How does Azure Cosmos DB provide high availability
APPLIES TO: SQL API Cassandra API Gremlin API Table API Azure Cosmos DB API for MongoDB
Azure Cosmos DB provides high availability in two primary ways. First, Azure Cosmos DB replicates data across regions configured within a Cosmos account. Second, Azure Cosmos DB maintains 4 replicas of data within a region.
Azure Cosmos DB is a globally distributed database service and is a foundational service available in all regions where Azure is available. You can associate any number of Azure regions with your Azure Cosmos account and your data is automatically and transparently replicated. You can add or remove a region to your Azure Cosmos account at any time. Cosmos DB is available in all five distinct Azure cloud environments available to customers:
Azure public cloud, which is available globally.
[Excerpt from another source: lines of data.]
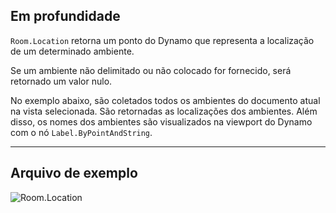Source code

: ## Em profundidade
`Room.Location` retorna um ponto do Dynamo que representa a localização de um determinado ambiente.

Se um ambiente não delimitado ou não colocado for fornecido, será retornado um valor nulo.

No exemplo abaixo, são coletados todos os ambientes do documento atual na vista selecionada. São retornadas as localizações dos ambientes. Além disso, os nomes dos ambientes são visualizados na viewport do Dynamo com o nó `Label.ByPointAndString`.

___
## Arquivo de exemplo

![Room.Location](./Revit.Elements.Room.Location_img.jpg)
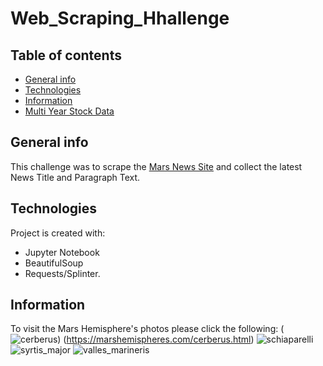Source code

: # Web_Scraping_Hhallenge
## Table of contents
* [General info](#general-info)
* [Technologies](#technologies)
* [Information](#information)
* [Multi Year Stock Data](#multi-year-stock-data)

## General info
This challenge was to scrape the [Mars News Site](https://redplanetscience.com/) and collect the latest News Title and Paragraph Text. 
	
## Technologies
Project is created with:
* Jupyter Notebook
* BeautifulSoup
* Requests/Splinter.
	
## Information
To visit the Mars Hemisphere's photos please click the following:
(![cerberus](https://user-images.githubusercontent.com/81319622/126795514-eec5f6cf-7e16-433e-9b70-3414368e3434.png))
(https://marshemispheres.com/cerberus.html)
![schiaparelli](https://user-images.githubusercontent.com/81319622/126795554-64efa679-2b5b-4a64-b300-15ca442a315a.png)
![syrtis_major](https://user-images.githubusercontent.com/81319622/126795722-d547fd7e-9dde-41ea-9bf2-003fe161d044.png)
![valles_marineris](https://user-images.githubusercontent.com/81319622/126795736-92abe144-dc86-4895-ac95-051d20081e6a.png)






	

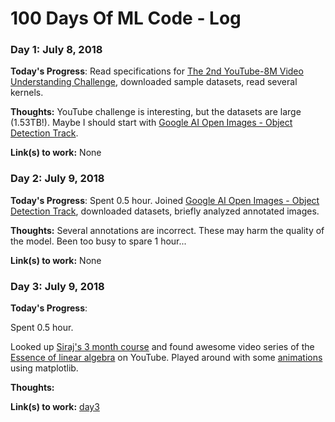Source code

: # 100 Days Of ML Code - Log

### Day 1: July 8, 2018

**Today's Progress**: Read specifications for [The 2nd YouTube-8M Video Understanding Challenge](https://www.kaggle.com/c/youtube8m-2018/data), downloaded sample datasets, read several kernels.

**Thoughts:** YouTube challenge is interesting, but the datasets are large (1.53TB!). Maybe I should start with [Google AI Open Images - Object Detection Track](https://www.kaggle.com/c/google-ai-open-images-object-detection-track).

**Link(s) to work:** None

### Day 2: July 9, 2018

**Today's Progress**: Spent 0.5 hour. Joined [Google AI Open Images - Object Detection Track](https://www.kaggle.com/c/google-ai-open-images-object-detection-track), downloaded datasets, briefly analyzed annotated images.

**Thoughts:** Several annotations are incorrect. These may harm the quality of the model. Been too busy to spare 1 hour...

**Link(s) to work:** None

### Day 3: July 9, 2018

**Today's Progress**:

Spent 0.5 hour.

Looked up [Siraj's 3 month course](https://github.com/llSourcell/Learn_Machine_Learning_in_3_Months) and found awesome video series of the [Essence of linear algebra](https://www.youtube.com/watch?v=kjBOesZCoqc&index=1&list=PLZHQObOWTQDPD3MizzM2xVFitgF8hE_ab) on YouTube. Played around with some [animations](https://jakevdp.github.io/blog/2012/08/18/matplotlib-animation-tutorial/) using matplotlib.


**Thoughts:** 

**Link(s) to work:** [day3](./day3/)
Azure China 21Vianet is available through a unique partnership between Microsoft and 21Vianet, one of the country’s largest internet providers in China.
Azure Germany provides services under a data trustee model, which ensures that customer data remains in Germany under the control of T-Systems International GmbH, a subsidiary of Deutsche Telekom, acting as the German data trustee.
Azure Government is available in four regions in the United States to US government agencies and their partners.
Azure Government for Department of Defense (DoD) is available in two regions in the United States to the US Department of Defense.
Within a region, Azure Cosmos DB maintains four copies of your data as replicas within physical partitions as shown in the following image:
The data within Azure Cosmos containers is horizontally partitioned.
A partition-set is a collection of multiple replica-sets. Within each region, every partition is protected by a replica-set with all writes replicated and durably committed by a majority of replicas. Replicas are distributed across as many as 10-20 fault domains.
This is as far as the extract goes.